Stored records:

——————————

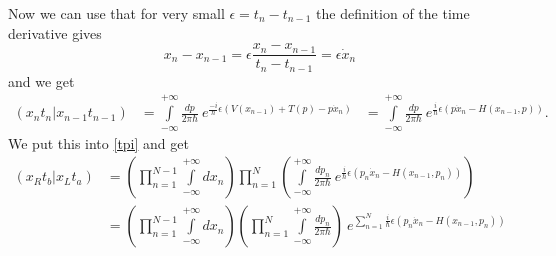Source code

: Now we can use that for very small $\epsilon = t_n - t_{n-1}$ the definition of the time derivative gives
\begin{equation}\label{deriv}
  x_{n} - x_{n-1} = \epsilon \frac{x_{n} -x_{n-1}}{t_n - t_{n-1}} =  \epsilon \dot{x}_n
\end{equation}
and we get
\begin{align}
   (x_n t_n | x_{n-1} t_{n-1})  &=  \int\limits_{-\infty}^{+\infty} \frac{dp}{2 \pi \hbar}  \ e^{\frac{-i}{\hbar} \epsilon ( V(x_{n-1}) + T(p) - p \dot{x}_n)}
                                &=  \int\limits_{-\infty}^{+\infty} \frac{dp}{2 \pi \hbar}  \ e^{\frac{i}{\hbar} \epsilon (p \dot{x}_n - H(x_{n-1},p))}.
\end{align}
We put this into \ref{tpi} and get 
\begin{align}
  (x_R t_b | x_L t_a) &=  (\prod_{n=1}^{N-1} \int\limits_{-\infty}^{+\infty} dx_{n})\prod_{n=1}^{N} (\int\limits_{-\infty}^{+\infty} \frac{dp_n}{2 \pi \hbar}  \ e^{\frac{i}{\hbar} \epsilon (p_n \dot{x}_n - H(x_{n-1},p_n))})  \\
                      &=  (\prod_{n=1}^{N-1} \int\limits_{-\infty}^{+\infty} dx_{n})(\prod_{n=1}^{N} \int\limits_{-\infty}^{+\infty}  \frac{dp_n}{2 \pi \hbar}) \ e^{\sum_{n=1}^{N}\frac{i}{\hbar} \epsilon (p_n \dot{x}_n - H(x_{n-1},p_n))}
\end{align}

——————————

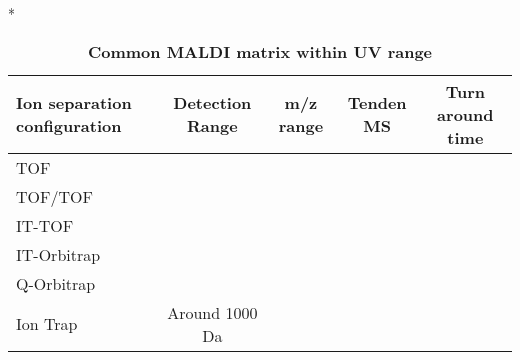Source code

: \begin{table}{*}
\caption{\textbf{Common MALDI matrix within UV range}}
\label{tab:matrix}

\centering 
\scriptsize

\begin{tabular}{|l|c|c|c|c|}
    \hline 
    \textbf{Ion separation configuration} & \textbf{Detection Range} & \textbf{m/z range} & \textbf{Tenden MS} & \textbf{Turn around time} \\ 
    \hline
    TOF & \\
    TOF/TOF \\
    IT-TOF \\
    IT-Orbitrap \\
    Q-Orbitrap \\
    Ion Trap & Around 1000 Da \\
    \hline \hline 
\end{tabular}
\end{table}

——————————

§ **Instructions to follow**:
Return a copy of every line in the records that includes the string "range".

§ **Answer section**:
\caption{\textbf{Common MALDI matrix within UV range}}
    \textbf{Ion separation configuration} & \textbf{Detection Range} & \textbf{m/z range} & \textbf{Tenden MS} & \textbf{Turn around time} \\ 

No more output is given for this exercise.